-- TASK STATEMENT --
Lines with "Ctrl": please show every one of them from the listing below.

-- INFORMATION PROVIDED --
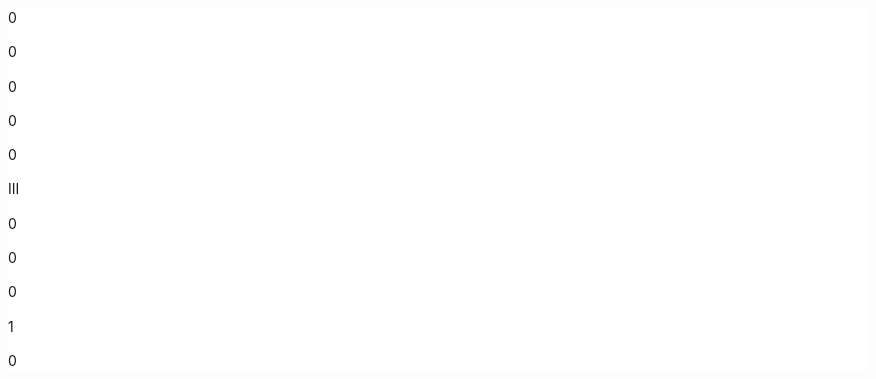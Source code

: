0

</td>

<td style="text-align:right;">

0

</td>

<td style="text-align:right;">

0

</td>

<td style="text-align:right;">

0

</td>

<td style="text-align:right;">

0

</td>

</tr>

<tr>

<td style="text-align:left;">

III

</td>

<td style="text-align:right;">

0

</td>

<td style="text-align:right;">

0

</td>

<td style="text-align:right;">

0

</td>

<td style="text-align:right;">

1

</td>

<td style="text-align:right;">

0
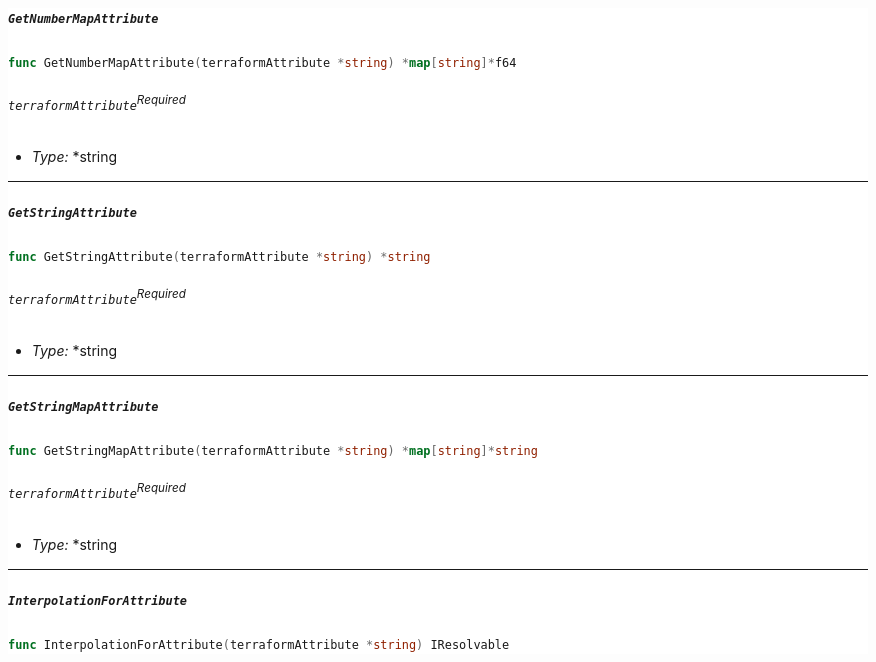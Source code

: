 
##### `GetNumberMapAttribute` <a name="GetNumberMapAttribute" id="@cdktf/provider-consul.dataConsulAclRole.DataConsulAclRole.getNumberMapAttribute"></a>

```go
func GetNumberMapAttribute(terraformAttribute *string) *map[string]*f64
```

###### `terraformAttribute`<sup>Required</sup> <a name="terraformAttribute" id="@cdktf/provider-consul.dataConsulAclRole.DataConsulAclRole.getNumberMapAttribute.parameter.terraformAttribute"></a>

- *Type:* *string

---

##### `GetStringAttribute` <a name="GetStringAttribute" id="@cdktf/provider-consul.dataConsulAclRole.DataConsulAclRole.getStringAttribute"></a>

```go
func GetStringAttribute(terraformAttribute *string) *string
```

###### `terraformAttribute`<sup>Required</sup> <a name="terraformAttribute" id="@cdktf/provider-consul.dataConsulAclRole.DataConsulAclRole.getStringAttribute.parameter.terraformAttribute"></a>

- *Type:* *string

---

##### `GetStringMapAttribute` <a name="GetStringMapAttribute" id="@cdktf/provider-consul.dataConsulAclRole.DataConsulAclRole.getStringMapAttribute"></a>

```go
func GetStringMapAttribute(terraformAttribute *string) *map[string]*string
```

###### `terraformAttribute`<sup>Required</sup> <a name="terraformAttribute" id="@cdktf/provider-consul.dataConsulAclRole.DataConsulAclRole.getStringMapAttribute.parameter.terraformAttribute"></a>

- *Type:* *string

---

##### `InterpolationForAttribute` <a name="InterpolationForAttribute" id="@cdktf/provider-consul.dataConsulAclRole.DataConsulAclRole.interpolationForAttribute"></a>

```go
func InterpolationForAttribute(terraformAttribute *string) IResolvable
```
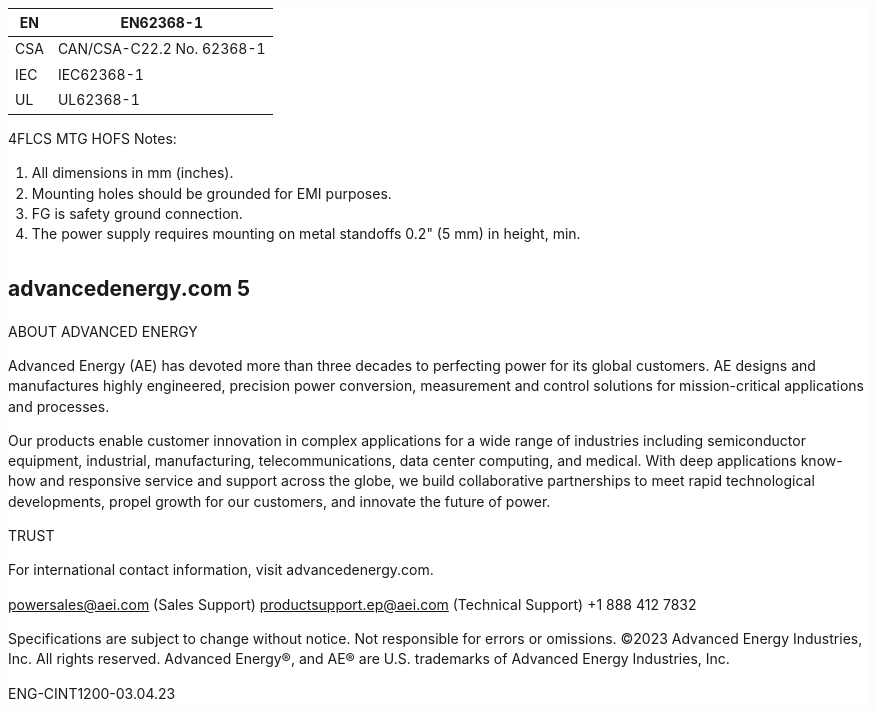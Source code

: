 |EN|EN62368-1|
|---|---|
|CSA|CAN/CSA-C22.2 No. 62368-1|
|IEC|IEC62368-1|
|UL|UL62368-1|


4FLCS
MTG
HOFS
Notes:

1. All dimensions in mm (inches).
2. Mounting holes should be grounded for EMI purposes.
3. FG is safety ground connection.
4. The power supply requires mounting on metal standoffs 0.2" (5 mm) in height, min.

advancedenergy.com 5
---
ABOUT ADVANCED ENERGY

Advanced Energy (AE) has devoted more than three decades to perfecting power for its global customers. AE designs and manufactures highly engineered, precision power conversion, measurement and control solutions for mission-critical applications and processes.

Our products enable customer innovation in complex applications for a wide range of industries including semiconductor equipment, industrial, manufacturing, telecommunications, data center computing, and medical. With deep applications know-how and responsive service and support across the globe, we build collaborative partnerships to meet rapid technological developments, propel growth for our customers, and innovate the future of power.

TRUST

For international contact information, visit advancedenergy.com.

powersales@aei.com (Sales Support)
productsupport.ep@aei.com (Technical Support)
+1 888 412 7832

Specifications are subject to change without notice. Not responsible for errors or omissions. ©2023 Advanced Energy Industries, Inc. All rights reserved. Advanced Energy®, and AE® are U.S. trademarks of Advanced Energy Industries, Inc.

ENG-CINT1200-03.04.23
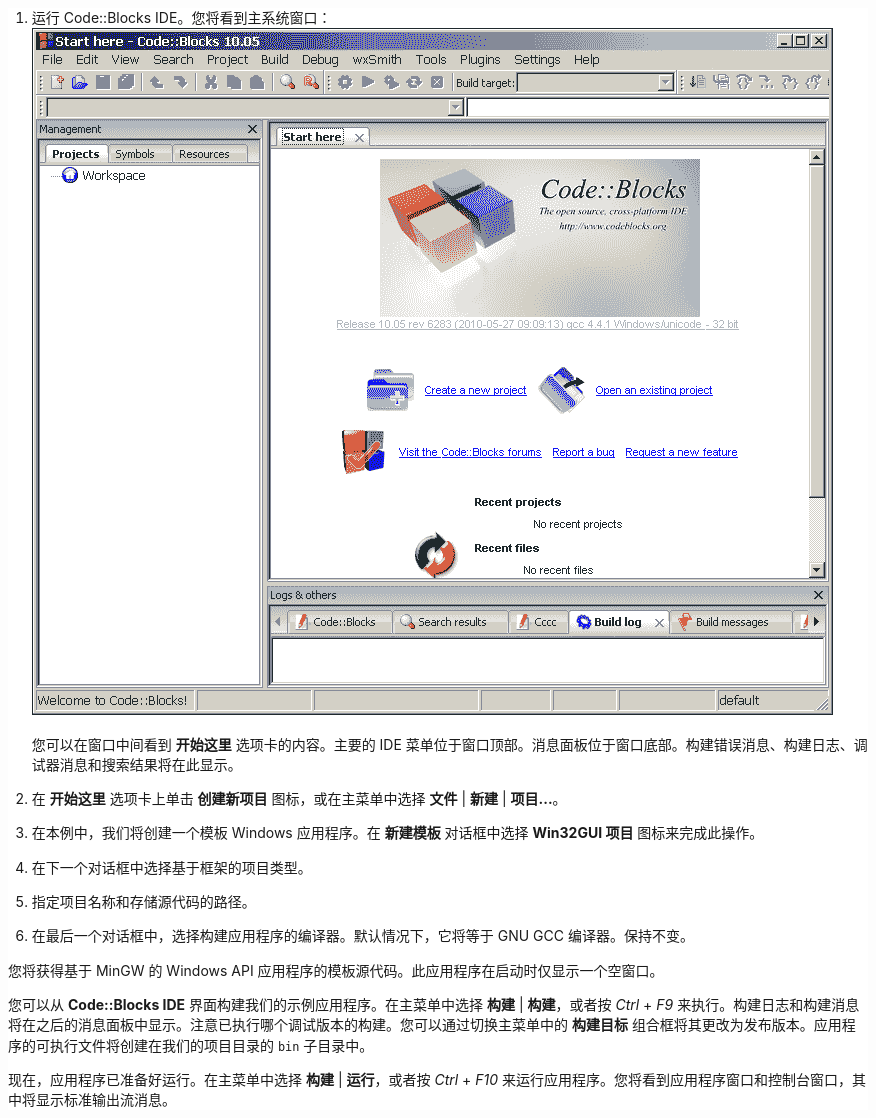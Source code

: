 1.  运行 Code::Blocks IDE。您将看到主系统窗口：![Code::Blocks](img/5626_01_07.jpg)

    您可以在窗口中间看到 **开始这里** 选项卡的内容。主要的 IDE 菜单位于窗口顶部。消息面板位于窗口底部。构建错误消息、构建日志、调试器消息和搜索结果将在此显示。

1.  在 **开始这里** 选项卡上单击 **创建新项目** 图标，或在主菜单中选择 **文件** | **新建** | **项目...**。

1.  在本例中，我们将创建一个模板 Windows 应用程序。在 **新建模板** 对话框中选择 **Win32GUI 项目** 图标来完成此操作。

1.  在下一个对话框中选择基于框架的项目类型。

1.  指定项目名称和存储源代码的路径。

1.  在最后一个对话框中，选择构建应用程序的编译器。默认情况下，它将等于 GNU GCC 编译器。保持不变。

您将获得基于 MinGW 的 Windows API 应用程序的模板源代码。此应用程序在启动时仅显示一个空窗口。

您可以从 **Code::Blocks IDE** 界面构建我们的示例应用程序。在主菜单中选择 **构建** | **构建**，或者按 *Ctrl* + *F9* 来执行。构建日志和构建消息将在之后的消息面板中显示。注意已执行哪个调试版本的构建。您可以通过切换主菜单中的 **构建目标** 组合框将其更改为发布版本。应用程序的可执行文件将创建在我们的项目目录的 `bin` 子目录中。

现在，应用程序已准备好运行。在主菜单中选择 **构建** | **运行**，或者按 *Ctrl* + *F10* 来运行应用程序。您将看到应用程序窗口和控制台窗口，其中将显示标准输出流消息。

-- ANSWER SPACE --
您可以从 **Code::Blocks IDE** 界面构建我们的示例应用程序。在主菜单中选择 **构建** | **构建**，或者按 *Ctrl* + *F9* 来执行。构建日志和构建消息将在之后的消息面板中显示。注意已执行哪个调试版本的构建。您可以通过切换主菜单中的 **构建目标** 组合框将其更改为发布版本。应用程序的可执行文件将创建在我们的项目目录的 `bin` 子目录中。
现在，应用程序已准备好运行。在主菜单中选择 **构建** | **运行**，或者按 *Ctrl* + *F10* 来运行应用程序。您将看到应用程序窗口和控制台窗口，其中将显示标准输出流消息。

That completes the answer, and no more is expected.